Start of GIVEN ENTRIES

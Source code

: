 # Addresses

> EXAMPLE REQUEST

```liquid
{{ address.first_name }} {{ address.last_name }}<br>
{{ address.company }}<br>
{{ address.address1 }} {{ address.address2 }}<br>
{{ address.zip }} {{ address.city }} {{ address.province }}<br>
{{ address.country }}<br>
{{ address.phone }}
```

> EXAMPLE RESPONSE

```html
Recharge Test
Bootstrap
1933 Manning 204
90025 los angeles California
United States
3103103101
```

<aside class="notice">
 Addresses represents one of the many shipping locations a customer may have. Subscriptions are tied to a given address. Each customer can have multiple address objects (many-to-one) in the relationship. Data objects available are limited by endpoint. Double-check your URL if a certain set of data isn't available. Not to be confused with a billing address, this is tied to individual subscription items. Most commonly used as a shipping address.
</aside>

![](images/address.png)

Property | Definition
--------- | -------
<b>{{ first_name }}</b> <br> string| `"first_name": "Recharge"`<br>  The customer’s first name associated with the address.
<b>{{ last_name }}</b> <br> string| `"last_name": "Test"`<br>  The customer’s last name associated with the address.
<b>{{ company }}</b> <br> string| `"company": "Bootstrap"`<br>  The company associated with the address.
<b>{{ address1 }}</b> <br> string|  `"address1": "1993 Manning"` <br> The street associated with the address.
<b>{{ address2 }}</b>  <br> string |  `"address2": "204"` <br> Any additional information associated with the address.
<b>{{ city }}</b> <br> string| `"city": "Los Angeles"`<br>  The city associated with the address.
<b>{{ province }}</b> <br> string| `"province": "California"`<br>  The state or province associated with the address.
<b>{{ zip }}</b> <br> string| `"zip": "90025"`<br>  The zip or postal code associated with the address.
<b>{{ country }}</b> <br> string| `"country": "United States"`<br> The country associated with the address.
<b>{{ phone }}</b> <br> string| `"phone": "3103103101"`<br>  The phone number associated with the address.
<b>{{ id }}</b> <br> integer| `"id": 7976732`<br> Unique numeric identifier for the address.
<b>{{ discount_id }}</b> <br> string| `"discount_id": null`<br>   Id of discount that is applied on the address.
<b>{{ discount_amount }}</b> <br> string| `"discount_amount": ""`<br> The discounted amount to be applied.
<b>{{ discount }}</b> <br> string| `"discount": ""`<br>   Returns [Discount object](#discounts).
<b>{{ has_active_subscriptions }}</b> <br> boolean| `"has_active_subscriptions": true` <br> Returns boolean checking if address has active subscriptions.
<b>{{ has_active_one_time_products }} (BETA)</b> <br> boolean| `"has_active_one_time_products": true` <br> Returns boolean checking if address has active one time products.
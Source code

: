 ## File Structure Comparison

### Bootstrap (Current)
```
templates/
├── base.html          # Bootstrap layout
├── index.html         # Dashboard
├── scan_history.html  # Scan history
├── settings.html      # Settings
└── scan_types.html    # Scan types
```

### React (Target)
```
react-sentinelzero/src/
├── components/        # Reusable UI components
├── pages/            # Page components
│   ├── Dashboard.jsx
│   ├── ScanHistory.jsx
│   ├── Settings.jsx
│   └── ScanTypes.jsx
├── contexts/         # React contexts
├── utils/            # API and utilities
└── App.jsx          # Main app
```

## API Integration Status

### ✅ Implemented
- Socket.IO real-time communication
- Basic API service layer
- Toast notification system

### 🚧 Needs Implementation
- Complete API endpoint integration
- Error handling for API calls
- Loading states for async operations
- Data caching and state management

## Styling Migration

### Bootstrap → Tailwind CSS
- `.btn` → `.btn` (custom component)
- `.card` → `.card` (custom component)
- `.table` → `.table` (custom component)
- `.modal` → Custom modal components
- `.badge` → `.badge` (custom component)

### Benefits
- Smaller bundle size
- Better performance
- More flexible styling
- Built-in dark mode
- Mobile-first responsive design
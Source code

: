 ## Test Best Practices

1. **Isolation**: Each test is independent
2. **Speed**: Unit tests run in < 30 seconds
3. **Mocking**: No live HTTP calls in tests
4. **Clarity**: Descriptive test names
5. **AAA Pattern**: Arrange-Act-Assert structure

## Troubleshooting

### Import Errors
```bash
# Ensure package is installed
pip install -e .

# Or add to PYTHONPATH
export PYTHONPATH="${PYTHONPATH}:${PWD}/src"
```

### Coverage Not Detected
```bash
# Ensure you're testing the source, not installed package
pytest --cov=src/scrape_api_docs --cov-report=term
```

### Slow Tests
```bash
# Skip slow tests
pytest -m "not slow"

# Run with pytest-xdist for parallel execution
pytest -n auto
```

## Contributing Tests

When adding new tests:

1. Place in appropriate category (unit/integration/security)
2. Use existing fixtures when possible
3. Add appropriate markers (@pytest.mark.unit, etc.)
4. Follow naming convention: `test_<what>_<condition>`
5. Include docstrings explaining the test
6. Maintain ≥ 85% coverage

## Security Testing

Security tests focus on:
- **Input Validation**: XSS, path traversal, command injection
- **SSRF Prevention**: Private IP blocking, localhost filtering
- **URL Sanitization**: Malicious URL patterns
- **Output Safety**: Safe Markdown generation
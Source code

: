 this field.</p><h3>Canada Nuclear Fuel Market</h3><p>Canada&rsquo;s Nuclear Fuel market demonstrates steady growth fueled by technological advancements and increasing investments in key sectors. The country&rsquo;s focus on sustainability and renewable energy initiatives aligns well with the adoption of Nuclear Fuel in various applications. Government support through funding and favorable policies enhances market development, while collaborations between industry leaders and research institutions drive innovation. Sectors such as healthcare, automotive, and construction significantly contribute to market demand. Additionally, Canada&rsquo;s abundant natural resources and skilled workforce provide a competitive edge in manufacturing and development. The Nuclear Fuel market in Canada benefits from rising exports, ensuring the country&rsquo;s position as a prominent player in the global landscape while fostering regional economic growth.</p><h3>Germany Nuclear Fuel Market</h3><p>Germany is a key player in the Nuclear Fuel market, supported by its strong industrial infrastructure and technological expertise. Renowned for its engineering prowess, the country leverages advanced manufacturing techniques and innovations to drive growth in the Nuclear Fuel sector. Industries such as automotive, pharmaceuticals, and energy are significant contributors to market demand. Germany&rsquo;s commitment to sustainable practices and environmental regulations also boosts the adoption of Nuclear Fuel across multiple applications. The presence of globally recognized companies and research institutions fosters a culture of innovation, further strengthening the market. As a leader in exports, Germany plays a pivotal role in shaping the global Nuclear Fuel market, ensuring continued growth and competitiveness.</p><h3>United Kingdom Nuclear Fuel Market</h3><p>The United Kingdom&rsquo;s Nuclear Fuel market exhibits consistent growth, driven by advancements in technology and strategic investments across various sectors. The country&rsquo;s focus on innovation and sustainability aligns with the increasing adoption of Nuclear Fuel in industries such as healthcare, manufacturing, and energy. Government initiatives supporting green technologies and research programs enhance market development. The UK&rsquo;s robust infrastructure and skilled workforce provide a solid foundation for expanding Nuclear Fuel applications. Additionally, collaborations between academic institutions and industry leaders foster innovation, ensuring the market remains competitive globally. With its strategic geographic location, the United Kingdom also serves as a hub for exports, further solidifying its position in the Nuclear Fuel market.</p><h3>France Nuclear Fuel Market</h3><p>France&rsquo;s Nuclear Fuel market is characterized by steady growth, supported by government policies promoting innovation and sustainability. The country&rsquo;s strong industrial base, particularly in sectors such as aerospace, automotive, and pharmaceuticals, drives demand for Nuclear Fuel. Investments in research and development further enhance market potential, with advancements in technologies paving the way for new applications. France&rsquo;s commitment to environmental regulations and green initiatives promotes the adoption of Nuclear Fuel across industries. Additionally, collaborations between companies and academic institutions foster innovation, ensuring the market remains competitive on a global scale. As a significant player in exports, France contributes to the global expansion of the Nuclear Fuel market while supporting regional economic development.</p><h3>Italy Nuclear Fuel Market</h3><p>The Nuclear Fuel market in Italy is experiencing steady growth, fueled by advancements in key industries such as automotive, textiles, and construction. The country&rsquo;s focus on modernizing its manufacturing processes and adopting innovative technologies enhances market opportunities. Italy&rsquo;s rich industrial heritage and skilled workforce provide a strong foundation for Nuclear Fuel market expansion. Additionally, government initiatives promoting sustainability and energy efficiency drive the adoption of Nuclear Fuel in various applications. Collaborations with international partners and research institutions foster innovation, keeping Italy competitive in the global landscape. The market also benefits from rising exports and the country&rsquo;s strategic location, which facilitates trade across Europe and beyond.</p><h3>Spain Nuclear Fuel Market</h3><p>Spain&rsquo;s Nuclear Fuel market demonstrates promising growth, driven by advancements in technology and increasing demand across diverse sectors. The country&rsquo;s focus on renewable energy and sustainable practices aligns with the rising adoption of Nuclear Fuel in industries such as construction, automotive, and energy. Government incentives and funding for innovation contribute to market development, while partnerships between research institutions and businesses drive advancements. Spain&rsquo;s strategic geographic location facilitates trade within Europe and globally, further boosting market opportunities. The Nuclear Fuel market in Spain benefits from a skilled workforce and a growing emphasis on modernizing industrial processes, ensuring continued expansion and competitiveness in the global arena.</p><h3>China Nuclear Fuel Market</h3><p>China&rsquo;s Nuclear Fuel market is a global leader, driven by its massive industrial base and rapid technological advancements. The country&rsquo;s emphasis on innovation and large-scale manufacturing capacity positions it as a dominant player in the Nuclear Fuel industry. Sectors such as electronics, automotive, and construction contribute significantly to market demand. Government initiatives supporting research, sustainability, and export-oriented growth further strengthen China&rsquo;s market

End of GIVEN ENTRIES

▶ ASSIGNMENT
All lines in the entries above that include "Settings" should be found and copied.

▶ EXERCISE OUTPUT
├── settings.html      # Settings
│   ├── Settings.jsx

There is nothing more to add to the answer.